*** Opening Material provided ***
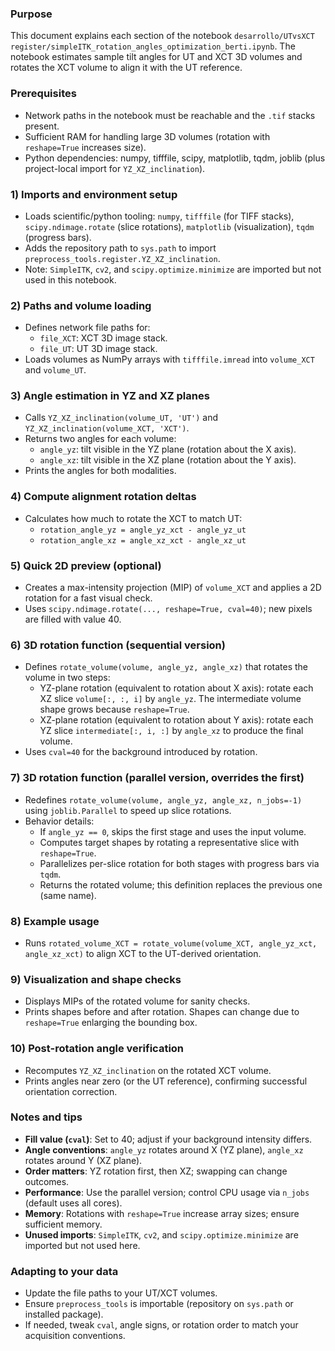 ### Purpose
This document explains each section of the notebook `desarrollo/UTvsXCT register/simpleITK_rotation_angles_optimization_berti.ipynb`. The notebook estimates sample tilt angles for UT and XCT 3D volumes and rotates the XCT volume to align it with the UT reference.

### Prerequisites
- Network paths in the notebook must be reachable and the `.tif` stacks present.
- Sufficient RAM for handling large 3D volumes (rotation with `reshape=True` increases size).
- Python dependencies: numpy, tifffile, scipy, matplotlib, tqdm, joblib (plus project-local import for `YZ_XZ_inclination`).

### 1) Imports and environment setup
- Loads scientific/python tooling: `numpy`, `tifffile` (for TIFF stacks), `scipy.ndimage.rotate` (slice rotations), `matplotlib` (visualization), `tqdm` (progress bars).
- Adds the repository path to `sys.path` to import `preprocess_tools.register.YZ_XZ_inclination`.
- Note: `SimpleITK`, `cv2`, and `scipy.optimize.minimize` are imported but not used in this notebook.

### 2) Paths and volume loading
- Defines network file paths for:
  - `file_XCT`: XCT 3D image stack.
  - `file_UT`: UT 3D image stack.
- Loads volumes as NumPy arrays with `tifffile.imread` into `volume_XCT` and `volume_UT`.

### 3) Angle estimation in YZ and XZ planes
- Calls `YZ_XZ_inclination(volume_UT, 'UT')` and `YZ_XZ_inclination(volume_XCT, 'XCT')`.
- Returns two angles for each volume:
  - `angle_yz`: tilt visible in the YZ plane (rotation about the X axis).
  - `angle_xz`: tilt visible in the XZ plane (rotation about the Y axis).
- Prints the angles for both modalities.

### 4) Compute alignment rotation deltas
- Calculates how much to rotate the XCT to match UT:
  - `rotation_angle_yz = angle_yz_xct - angle_yz_ut`
  - `rotation_angle_xz = angle_xz_xct - angle_xz_ut`

### 5) Quick 2D preview (optional)
- Creates a max-intensity projection (MIP) of `volume_XCT` and applies a 2D rotation for a fast visual check.
- Uses `scipy.ndimage.rotate(..., reshape=True, cval=40)`; new pixels are filled with value 40.

### 6) 3D rotation function (sequential version)
- Defines `rotate_volume(volume, angle_yz, angle_xz)` that rotates the volume in two steps:
  - YZ-plane rotation (equivalent to rotation about X axis): rotate each XZ slice `volume[:, :, i]` by `angle_yz`. The intermediate volume shape grows because `reshape=True`.
  - XZ-plane rotation (equivalent to rotation about Y axis): rotate each YZ slice `intermediate[:, i, :]` by `angle_xz` to produce the final volume.
- Uses `cval=40` for the background introduced by rotation.

### 7) 3D rotation function (parallel version, overrides the first)
- Redefines `rotate_volume(volume, angle_yz, angle_xz, n_jobs=-1)` using `joblib.Parallel` to speed up slice rotations.
- Behavior details:
  - If `angle_yz == 0`, skips the first stage and uses the input volume.
  - Computes target shapes by rotating a representative slice with `reshape=True`.
  - Parallelizes per-slice rotation for both stages with progress bars via `tqdm`.
  - Returns the rotated volume; this definition replaces the previous one (same name).

### 8) Example usage
- Runs `rotated_volume_XCT = rotate_volume(volume_XCT, angle_yz_xct, angle_xz_xct)` to align XCT to the UT-derived orientation.

### 9) Visualization and shape checks
- Displays MIPs of the rotated volume for sanity checks.
- Prints shapes before and after rotation. Shapes can change due to `reshape=True` enlarging the bounding box.

### 10) Post-rotation angle verification
- Recomputes `YZ_XZ_inclination` on the rotated XCT volume.
- Prints angles near zero (or the UT reference), confirming successful orientation correction.

### Notes and tips
- **Fill value (`cval`)**: Set to 40; adjust if your background intensity differs.
- **Angle conventions**: `angle_yz` rotates around X (YZ plane), `angle_xz` rotates around Y (XZ plane).
- **Order matters**: YZ rotation first, then XZ; swapping can change outcomes.
- **Performance**: Use the parallel version; control CPU usage via `n_jobs` (default uses all cores).
- **Memory**: Rotations with `reshape=True` increase array sizes; ensure sufficient memory.
- **Unused imports**: `SimpleITK`, `cv2`, and `scipy.optimize.minimize` are imported but not used here.

### Adapting to your data
- Update the file paths to your UT/XCT volumes.
- Ensure `preprocess_tools` is importable (repository on `sys.path` or installed package).
- If needed, tweak `cval`, angle signs, or rotation order to match your acquisition conventions.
*** Closing Material provided ***
• Required work: The required answer is the line with "- **Order matters**: YZ" plus every line after it to the end of the entries above, transcribed exactly.

• Solution:
- **Order matters**: YZ rotation first, then XZ; swapping can change outcomes.
- **Performance**: Use the parallel version; control CPU usage via `n_jobs` (default uses all cores).
- **Memory**: Rotations with `reshape=True` increase array sizes; ensure sufficient memory.
- **Unused imports**: `SimpleITK`, `cv2`, and `scipy.optimize.minimize` are imported but not used here.

### Adapting to your data
- Update the file paths to your UT/XCT volumes.
- Ensure `preprocess_tools` is importable (repository on `sys.path` or installed package).
- If needed, tweak `cval`, angle signs, or rotation order to match your acquisition conventions.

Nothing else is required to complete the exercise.